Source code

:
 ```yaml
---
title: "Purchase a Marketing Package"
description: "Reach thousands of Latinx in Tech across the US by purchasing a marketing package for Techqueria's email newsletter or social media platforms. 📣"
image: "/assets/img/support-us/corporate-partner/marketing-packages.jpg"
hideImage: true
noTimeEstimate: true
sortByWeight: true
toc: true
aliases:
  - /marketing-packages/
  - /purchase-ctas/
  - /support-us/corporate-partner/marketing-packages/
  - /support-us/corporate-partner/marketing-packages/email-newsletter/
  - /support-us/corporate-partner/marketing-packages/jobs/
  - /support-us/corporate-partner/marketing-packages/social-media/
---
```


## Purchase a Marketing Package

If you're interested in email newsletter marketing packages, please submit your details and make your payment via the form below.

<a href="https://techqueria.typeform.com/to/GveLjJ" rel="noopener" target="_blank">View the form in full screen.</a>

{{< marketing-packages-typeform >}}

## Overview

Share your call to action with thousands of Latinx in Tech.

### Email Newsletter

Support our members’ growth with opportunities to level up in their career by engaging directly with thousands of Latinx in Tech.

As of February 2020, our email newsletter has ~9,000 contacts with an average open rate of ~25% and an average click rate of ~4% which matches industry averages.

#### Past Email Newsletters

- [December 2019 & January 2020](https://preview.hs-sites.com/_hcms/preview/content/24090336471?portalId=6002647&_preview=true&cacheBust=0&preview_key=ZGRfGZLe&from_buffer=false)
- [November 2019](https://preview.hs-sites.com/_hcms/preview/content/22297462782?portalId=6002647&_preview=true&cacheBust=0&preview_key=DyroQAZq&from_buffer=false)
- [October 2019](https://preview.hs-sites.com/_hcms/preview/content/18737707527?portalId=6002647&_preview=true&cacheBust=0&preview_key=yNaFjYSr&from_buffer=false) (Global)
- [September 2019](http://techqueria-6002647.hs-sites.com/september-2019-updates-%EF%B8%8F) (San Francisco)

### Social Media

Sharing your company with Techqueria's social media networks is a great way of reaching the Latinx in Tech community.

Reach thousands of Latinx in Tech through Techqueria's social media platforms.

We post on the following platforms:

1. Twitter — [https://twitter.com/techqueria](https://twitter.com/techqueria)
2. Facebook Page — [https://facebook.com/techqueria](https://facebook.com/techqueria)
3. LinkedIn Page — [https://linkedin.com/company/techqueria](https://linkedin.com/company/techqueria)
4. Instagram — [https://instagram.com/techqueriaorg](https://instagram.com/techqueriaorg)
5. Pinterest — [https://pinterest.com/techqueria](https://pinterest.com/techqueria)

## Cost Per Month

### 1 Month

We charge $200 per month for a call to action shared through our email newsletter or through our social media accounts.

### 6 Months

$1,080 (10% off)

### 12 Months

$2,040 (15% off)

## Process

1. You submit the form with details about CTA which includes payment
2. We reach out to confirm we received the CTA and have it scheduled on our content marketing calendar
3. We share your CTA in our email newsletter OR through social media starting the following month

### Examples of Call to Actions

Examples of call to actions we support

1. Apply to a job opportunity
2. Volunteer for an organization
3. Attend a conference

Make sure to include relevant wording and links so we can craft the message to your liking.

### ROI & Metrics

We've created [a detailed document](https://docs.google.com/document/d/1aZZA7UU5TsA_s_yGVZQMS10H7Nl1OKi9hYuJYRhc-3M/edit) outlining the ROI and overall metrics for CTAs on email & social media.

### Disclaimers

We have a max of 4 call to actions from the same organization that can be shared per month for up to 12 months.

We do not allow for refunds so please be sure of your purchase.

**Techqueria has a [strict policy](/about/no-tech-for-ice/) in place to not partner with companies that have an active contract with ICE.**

○ ○ ○ ○

> **EXERCISE**: Beginning with the line that contains "### Disclaimers", return every line to the end of the listing, unchanged, and nothing else.

> **SOLUTION**:
### Disclaimers

We have a max of 4 call to actions from the same organization that can be shared per month for up to 12 months.

We do not allow for refunds so please be sure of your purchase.

**Techqueria has a [strict policy](/about/no-tech-for-ice/) in place to not partner with companies that have an active contract with ICE.**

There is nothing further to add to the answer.